Trump was likely referring to concerns that pilots could have difficulty overriding the737 Max's software system during an emergency.

"Always seeking to go one unnecessary step further, when often old and simpler is far better," Trump tweeted. "Split second decisions are needed, and the complexity creates danger. All of this for great cost yet very little gain."

However, the data show that the airline industry has made progress in becoming one of the safest modes of travel in the world. In 2018, there were 15 fatal airliner crashes, resulting in 556 deaths and making it the third safest year ever by the number of fatal accidents. according to the Aviation Safety Network. Given the total number of flights recorded, the fatal accident rate in 2018 was at 1 per 2.52 million flights, the group added.

“If the accident rate had remained the same as 10 years ago, there would have been 39 fatal accidents last year. At the accident rate of the year 2000, there would have been even 64 fatal accidents," Aviation Safety Network’s CEO Harro Ranter said in a statement. "This shows the enormous progress in terms of safety in the past two decades."

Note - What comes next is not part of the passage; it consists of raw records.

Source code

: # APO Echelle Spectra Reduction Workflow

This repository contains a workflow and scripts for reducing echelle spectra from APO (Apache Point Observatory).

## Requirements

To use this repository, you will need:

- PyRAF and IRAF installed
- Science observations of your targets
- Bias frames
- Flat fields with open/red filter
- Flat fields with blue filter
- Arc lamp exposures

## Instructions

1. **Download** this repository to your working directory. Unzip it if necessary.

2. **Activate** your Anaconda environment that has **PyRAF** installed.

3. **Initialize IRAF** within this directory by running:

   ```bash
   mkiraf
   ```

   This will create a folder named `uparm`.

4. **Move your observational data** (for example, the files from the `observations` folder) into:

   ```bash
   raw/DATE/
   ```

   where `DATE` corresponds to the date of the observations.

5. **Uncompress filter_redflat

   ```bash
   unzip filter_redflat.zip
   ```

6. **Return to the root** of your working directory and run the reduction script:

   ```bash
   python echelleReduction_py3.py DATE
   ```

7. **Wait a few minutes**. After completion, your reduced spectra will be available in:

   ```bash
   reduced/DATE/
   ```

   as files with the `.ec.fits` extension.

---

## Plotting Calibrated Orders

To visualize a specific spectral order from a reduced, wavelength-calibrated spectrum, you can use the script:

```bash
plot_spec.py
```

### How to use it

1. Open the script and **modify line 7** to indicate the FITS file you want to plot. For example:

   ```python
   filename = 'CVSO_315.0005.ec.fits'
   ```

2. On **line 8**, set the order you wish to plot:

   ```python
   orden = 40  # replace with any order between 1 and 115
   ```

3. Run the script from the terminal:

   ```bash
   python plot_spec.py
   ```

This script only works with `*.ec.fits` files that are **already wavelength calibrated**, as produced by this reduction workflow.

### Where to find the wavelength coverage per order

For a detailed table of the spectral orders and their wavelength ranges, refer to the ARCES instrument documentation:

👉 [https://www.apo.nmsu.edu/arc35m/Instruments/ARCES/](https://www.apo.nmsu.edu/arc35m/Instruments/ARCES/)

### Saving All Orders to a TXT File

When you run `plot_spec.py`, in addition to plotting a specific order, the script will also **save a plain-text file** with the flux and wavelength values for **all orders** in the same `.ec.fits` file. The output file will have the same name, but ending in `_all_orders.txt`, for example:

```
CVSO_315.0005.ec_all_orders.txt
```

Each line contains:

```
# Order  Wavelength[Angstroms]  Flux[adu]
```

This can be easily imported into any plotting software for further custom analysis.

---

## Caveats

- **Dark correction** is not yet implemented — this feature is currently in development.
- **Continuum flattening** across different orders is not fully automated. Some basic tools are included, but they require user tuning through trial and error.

In the US, Southwest and American Airlines are the only carriers that use the Max 8 models, the New York Times reported. On Tuesday, both airlines said that they would continue to operate the aircrafts.

Larry Macdougal / AP

A Boeing 737MAX 8 jetliner belonging to Southwest Airlines.

"We remain confident in the safety and airworthiness of the MAX 8. We don’t have any changes planned to our MAX 8 operating plans," a spokesperson for Southwest — which operates 34 Max 8 aircrafts — said in a statement.

American Airlines will also continue to operate its 24 MAX 8 aircraft, with a spokesperson saying the company has "full confidence in the aircraft and our crew members."

FlyersRights.org, an airline passengers organization, called on the FAA to ground the 737 Max 8 aircrafts in light of the Ethiopian Airlines and Lion Air crashes.

"The FAA’s 'wait-and-see' attitude risks lives as well as the safety reputation of the US aviation industry," Paul Hudson, the organization's president, said in a statement.

The Lion Air flight crashed after pilots were "unable to override an automatic control system (MCAS or Maneuvering Characteristics Augmentation System) that was not clearly disclosed by Boeing to airlines and pilots," according to a FlyersRights.org press release.

"Although it is too early to identify the cause of Sunday’s Ethiopian Airlines crash, early signs point to the same problem," the group added.